The backend returns raw values, units, stable category codes, and stable message codes. The UI owns localized copy and display-unit formatting. This keeps the API useful for Chinese and English docs without baking English prose into the contract.

Authorization and Guardrails

The endpoint must be registered under RequireUIAuth, the same UI authentication boundary as the existing flamegraph and top-stacks endpoints. Authorization must be enforced before query execution; the UI selector list is not an authorization boundary.

Input constraints:

  • profile_type is an enum and only accepts java_allocation_bytes or java_allocation_objects.
  • start and end must parse as RFC3339 or Unix seconds and must produce start < end.
  • Query range must not exceed the 7-day retention boundary. Default UI windows should stay at 30 minutes or less.
  • Namespace-only summary must use a smaller default window and lower limits than service or Pod scope.
  • path_limit default 50, hard maximum 200.
  • self_frame_limit default 50, hard maximum 200.
  • node_limit default 500 for summary details, hard maximum 2000.
  • Stack depth considered by the summary should be capped at the ingested stack depth, with 128 as the expected operational ceiling.
  • Backend requests should use context cancellation, a query timeout, bounded response size, and metrics for request count, latency, returned rows, partial count, and errors.

Compatibility:

  • Add schema_version to the response.
  • UI should treat a missing allocation-summary endpoint as a soft capability miss and fall back to the existing flamegraph/top-stacks path.
  • Unknown category or limitation codes must render as generic allocation evidence, not fail the page.

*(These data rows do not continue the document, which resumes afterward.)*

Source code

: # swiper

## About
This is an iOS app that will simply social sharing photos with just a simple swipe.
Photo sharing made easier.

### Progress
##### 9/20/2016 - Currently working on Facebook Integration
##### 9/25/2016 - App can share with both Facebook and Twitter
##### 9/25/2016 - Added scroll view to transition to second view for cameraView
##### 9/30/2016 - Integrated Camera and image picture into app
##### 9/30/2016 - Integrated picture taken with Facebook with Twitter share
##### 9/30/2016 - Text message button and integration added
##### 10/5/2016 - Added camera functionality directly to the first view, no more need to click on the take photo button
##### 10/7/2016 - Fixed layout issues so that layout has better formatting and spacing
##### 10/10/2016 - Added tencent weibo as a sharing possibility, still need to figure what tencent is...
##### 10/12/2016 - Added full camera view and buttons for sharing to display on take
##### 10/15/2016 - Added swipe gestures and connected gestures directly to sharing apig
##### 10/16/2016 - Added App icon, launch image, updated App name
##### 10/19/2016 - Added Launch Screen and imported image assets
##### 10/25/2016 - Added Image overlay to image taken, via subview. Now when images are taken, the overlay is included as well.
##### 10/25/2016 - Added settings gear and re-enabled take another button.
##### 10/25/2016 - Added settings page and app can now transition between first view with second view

Empty-State Classification

The backend should classify empty allocation responses into one of these states:

  • no_matching_target: no target exists for the selected Kubernetes scope.
  • profiling_disabled: target exists but allocation profiling is not enabled.
  • no_samples_in_range: profiling is enabled but no allocation samples match the selected time range.
  • ingestion_gap: collector reported uploads or drops that explain missing data.
  • query_error: storage query failed.
  • unsupported_runtime: target JVM is not HotSpot-compatible or cannot support the requested profile type.

The UI should not infer these states from root.value=0 alone.

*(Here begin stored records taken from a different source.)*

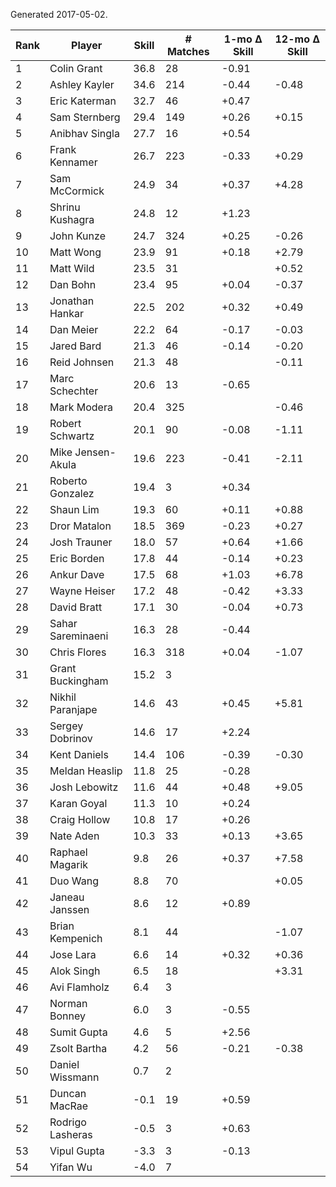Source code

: Generated 2017-05-02.

| Rank | Player            | Skill | # Matches | 1-mo Δ Skill | 12-mo Δ Skill |
|------|-------------------|-------|-----------|--------------|---------------|
|    1 | Colin Grant       |  36.8 |        28 |        -0.91 |               |
|    2 | Ashley Kayler     |  34.6 |       214 |        -0.44 |         -0.48 |
|    3 | Eric Katerman     |  32.7 |        46 |        +0.47 |               |
|    4 | Sam Sternberg     |  29.4 |       149 |        +0.26 |         +0.15 |
|    5 | Anibhav Singla    |  27.7 |        16 |        +0.54 |               |
|    6 | Frank Kennamer    |  26.7 |       223 |        -0.33 |         +0.29 |
|    7 | Sam McCormick     |  24.9 |        34 |        +0.37 |         +4.28 |
|    8 | Shrinu Kushagra   |  24.8 |        12 |        +1.23 |               |
|    9 | John Kunze        |  24.7 |       324 |        +0.25 |         -0.26 |
|   10 | Matt Wong         |  23.9 |        91 |        +0.18 |         +2.79 |
|   11 | Matt Wild         |  23.5 |        31 |              |         +0.52 |
|   12 | Dan Bohn          |  23.4 |        95 |        +0.04 |         -0.37 |
|   13 | Jonathan Hankar   |  22.5 |       202 |        +0.32 |         +0.49 |
|   14 | Dan Meier         |  22.2 |        64 |        -0.17 |         -0.03 |
|   15 | Jared Bard        |  21.3 |        46 |        -0.14 |         -0.20 |
|   16 | Reid Johnsen      |  21.3 |        48 |              |         -0.11 |
|   17 | Marc Schechter    |  20.6 |        13 |        -0.65 |               |
|   18 | Mark Modera       |  20.4 |       325 |              |         -0.46 |
|   19 | Robert Schwartz   |  20.1 |        90 |        -0.08 |         -1.11 |
|   20 | Mike Jensen-Akula |  19.6 |       223 |        -0.41 |         -2.11 |
|   21 | Roberto Gonzalez  |  19.4 |         3 |        +0.34 |               |
|   22 | Shaun Lim         |  19.3 |        60 |        +0.11 |         +0.88 |
|   23 | Dror Matalon      |  18.5 |       369 |        -0.23 |         +0.27 |
|   24 | Josh Trauner      |  18.0 |        57 |        +0.64 |         +1.66 |
|   25 | Eric Borden       |  17.8 |        44 |        -0.14 |         +0.23 |
|   26 | Ankur Dave        |  17.5 |        68 |        +1.03 |         +6.78 |
|   27 | Wayne Heiser      |  17.2 |        48 |        -0.42 |         +3.33 |
|   28 | David Bratt       |  17.1 |        30 |        -0.04 |         +0.73 |
|   29 | Sahar Sareminaeni |  16.3 |        28 |        -0.44 |               |
|   30 | Chris Flores      |  16.3 |       318 |        +0.04 |         -1.07 |
|   31 | Grant Buckingham  |  15.2 |         3 |              |               |
|   32 | Nikhil Paranjape  |  14.6 |        43 |        +0.45 |         +5.81 |
|   33 | Sergey Dobrinov   |  14.6 |        17 |        +2.24 |               |
|   34 | Kent Daniels      |  14.4 |       106 |        -0.39 |         -0.30 |
|   35 | Meldan Heaslip    |  11.8 |        25 |        -0.28 |               |
|   36 | Josh Lebowitz     |  11.6 |        44 |        +0.48 |         +9.05 |
|   37 | Karan Goyal       |  11.3 |        10 |        +0.24 |               |
|   38 | Craig Hollow      |  10.8 |        17 |        +0.26 |               |
|   39 | Nate Aden         |  10.3 |        33 |        +0.13 |         +3.65 |
|   40 | Raphael Magarik   |   9.8 |        26 |        +0.37 |         +7.58 |
|   41 | Duo Wang          |   8.8 |        70 |              |         +0.05 |
|   42 | Janeau Janssen    |   8.6 |        12 |        +0.89 |               |
|   43 | Brian Kempenich   |   8.1 |        44 |              |         -1.07 |
|   44 | Jose Lara         |   6.6 |        14 |        +0.32 |         +0.36 |
|   45 | Alok Singh        |   6.5 |        18 |              |         +3.31 |
|   46 | Avi Flamholz      |   6.4 |         3 |              |               |
|   47 | Norman Bonney     |   6.0 |         3 |        -0.55 |               |
|   48 | Sumit Gupta       |   4.6 |         5 |        +2.56 |               |
|   49 | Zsolt Bartha      |   4.2 |        56 |        -0.21 |         -0.38 |
|   50 | Daniel Wissmann   |   0.7 |         2 |              |               |
|   51 | Duncan MacRae     |  -0.1 |        19 |        +0.59 |               |
|   52 | Rodrigo Lasheras  |  -0.5 |         3 |        +0.63 |               |
|   53 | Vipul Gupta       |  -3.3 |         3 |        -0.13 |               |
|   54 | Yifan Wu          |  -4.0 |         7 |              |               |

Classification data sources and precedence:

  1. query_error: storage or backend query failed.
  2. unsupported_runtime: target status says the runtime cannot support the requested profile type.
  3. profiling_disabled: target status says the target exists but profiling is disabled by Kubernetes metadata or expired temporary profiling.
  4. ingestion_gap: ingestion health or target status reports dropped, retryable, rejected, or truncated profile batches in the requested window.
  5. no_matching_target: service selectors and target status have no target matching the effective scope.
  6. no_samples_in_range: a matching target exists and profiling can run, but profile samples are absent for the selected range.

If the evidence conflicts, prefer the earliest state in this list. That makes operational failures visible before generic empty results.

ClickHouse Query Design

The summary endpoint can be implemented on top of the normalized profile sample table already used for flamegraphs, but it must stay bounded. Do not build the summary by joining every raw sample to every stack frame and then arrayJoining the full stack. That creates samples * stack_depth intermediate rows and can overload a single-node ClickHouse installation.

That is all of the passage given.